(Stored data)
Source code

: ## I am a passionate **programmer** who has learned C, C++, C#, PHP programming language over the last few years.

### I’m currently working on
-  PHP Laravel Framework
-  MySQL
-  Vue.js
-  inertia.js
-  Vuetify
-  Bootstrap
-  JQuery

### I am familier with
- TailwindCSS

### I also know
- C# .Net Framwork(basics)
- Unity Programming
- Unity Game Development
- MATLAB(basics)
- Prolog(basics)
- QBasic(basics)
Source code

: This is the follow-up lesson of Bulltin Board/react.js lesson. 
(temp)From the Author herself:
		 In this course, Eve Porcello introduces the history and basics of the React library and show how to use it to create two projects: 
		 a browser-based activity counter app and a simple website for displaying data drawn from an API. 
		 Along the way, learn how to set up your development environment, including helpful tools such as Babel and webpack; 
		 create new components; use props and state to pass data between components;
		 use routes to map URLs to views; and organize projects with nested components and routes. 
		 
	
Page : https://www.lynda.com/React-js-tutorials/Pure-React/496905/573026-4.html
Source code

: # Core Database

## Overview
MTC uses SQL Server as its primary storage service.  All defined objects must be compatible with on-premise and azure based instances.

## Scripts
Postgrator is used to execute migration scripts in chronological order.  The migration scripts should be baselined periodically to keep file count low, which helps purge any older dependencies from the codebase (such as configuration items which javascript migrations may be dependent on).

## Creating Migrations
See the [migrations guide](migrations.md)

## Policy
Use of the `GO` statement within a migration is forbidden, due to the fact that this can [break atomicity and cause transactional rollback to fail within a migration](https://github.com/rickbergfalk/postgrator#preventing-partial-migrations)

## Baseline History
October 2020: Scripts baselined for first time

(Exercise details)
Using the listing above, pull out all lines that hold the word "create".

(Completed exercise)
		 In this course, Eve Porcello introduces the history and basics of the React library and show how to use it to create two projects: 
		 create new components; use props and state to pass data between components;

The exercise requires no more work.